> _Exercise_
From the data below, copy out every line in which the word "Stakeholder" occurs.

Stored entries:
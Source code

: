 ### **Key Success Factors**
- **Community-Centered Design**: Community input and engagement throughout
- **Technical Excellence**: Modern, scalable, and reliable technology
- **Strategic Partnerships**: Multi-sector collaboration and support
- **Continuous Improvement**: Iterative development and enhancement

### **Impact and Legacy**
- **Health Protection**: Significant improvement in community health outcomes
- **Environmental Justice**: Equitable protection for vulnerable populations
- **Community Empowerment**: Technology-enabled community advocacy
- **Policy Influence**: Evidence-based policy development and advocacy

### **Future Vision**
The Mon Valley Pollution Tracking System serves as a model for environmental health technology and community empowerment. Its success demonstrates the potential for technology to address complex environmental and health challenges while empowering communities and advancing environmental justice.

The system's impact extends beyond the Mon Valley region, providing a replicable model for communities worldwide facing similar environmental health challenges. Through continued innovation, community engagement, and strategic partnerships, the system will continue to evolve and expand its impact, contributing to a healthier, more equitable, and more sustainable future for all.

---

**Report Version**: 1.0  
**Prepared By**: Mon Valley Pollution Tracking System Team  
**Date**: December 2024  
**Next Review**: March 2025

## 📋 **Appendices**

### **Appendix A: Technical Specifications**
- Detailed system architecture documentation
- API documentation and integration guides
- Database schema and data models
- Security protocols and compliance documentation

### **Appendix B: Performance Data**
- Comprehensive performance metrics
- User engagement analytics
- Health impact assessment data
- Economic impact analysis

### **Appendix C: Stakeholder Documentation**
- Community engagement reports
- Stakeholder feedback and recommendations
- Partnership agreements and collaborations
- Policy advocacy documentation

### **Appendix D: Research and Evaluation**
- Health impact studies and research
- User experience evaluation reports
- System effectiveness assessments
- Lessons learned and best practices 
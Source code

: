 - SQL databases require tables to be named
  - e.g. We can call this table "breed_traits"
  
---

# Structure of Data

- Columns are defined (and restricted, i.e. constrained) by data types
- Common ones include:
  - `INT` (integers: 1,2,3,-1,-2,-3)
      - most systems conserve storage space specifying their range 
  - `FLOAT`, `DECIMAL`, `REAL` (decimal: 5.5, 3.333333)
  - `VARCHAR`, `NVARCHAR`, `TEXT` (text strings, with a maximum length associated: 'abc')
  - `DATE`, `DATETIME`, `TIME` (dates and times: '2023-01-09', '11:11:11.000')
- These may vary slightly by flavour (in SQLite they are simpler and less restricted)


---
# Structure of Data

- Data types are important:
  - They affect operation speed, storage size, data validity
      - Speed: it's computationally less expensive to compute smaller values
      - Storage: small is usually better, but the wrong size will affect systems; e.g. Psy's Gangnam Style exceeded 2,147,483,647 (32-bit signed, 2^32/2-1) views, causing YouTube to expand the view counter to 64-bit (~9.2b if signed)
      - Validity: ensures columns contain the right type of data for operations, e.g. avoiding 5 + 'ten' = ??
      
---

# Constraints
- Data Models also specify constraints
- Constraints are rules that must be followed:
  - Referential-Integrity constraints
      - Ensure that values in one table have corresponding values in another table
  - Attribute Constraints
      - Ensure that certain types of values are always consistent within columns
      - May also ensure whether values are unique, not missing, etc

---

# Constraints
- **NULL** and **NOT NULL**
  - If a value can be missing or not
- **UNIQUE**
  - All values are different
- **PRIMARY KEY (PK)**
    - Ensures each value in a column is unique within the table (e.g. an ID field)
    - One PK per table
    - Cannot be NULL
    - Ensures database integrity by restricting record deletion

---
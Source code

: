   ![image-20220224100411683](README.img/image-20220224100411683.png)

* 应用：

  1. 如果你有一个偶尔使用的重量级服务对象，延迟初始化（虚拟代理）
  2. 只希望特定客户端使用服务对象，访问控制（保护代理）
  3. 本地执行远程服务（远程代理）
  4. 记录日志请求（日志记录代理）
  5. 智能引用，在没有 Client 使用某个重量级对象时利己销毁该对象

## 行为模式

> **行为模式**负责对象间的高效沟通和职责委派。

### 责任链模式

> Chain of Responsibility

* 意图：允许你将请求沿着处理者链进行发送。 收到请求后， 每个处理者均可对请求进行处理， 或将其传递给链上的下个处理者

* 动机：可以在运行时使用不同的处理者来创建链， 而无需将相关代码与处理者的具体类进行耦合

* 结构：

> _Solution to the problem_
### **Appendix C: Stakeholder Documentation**
- Stakeholder feedback and recommendations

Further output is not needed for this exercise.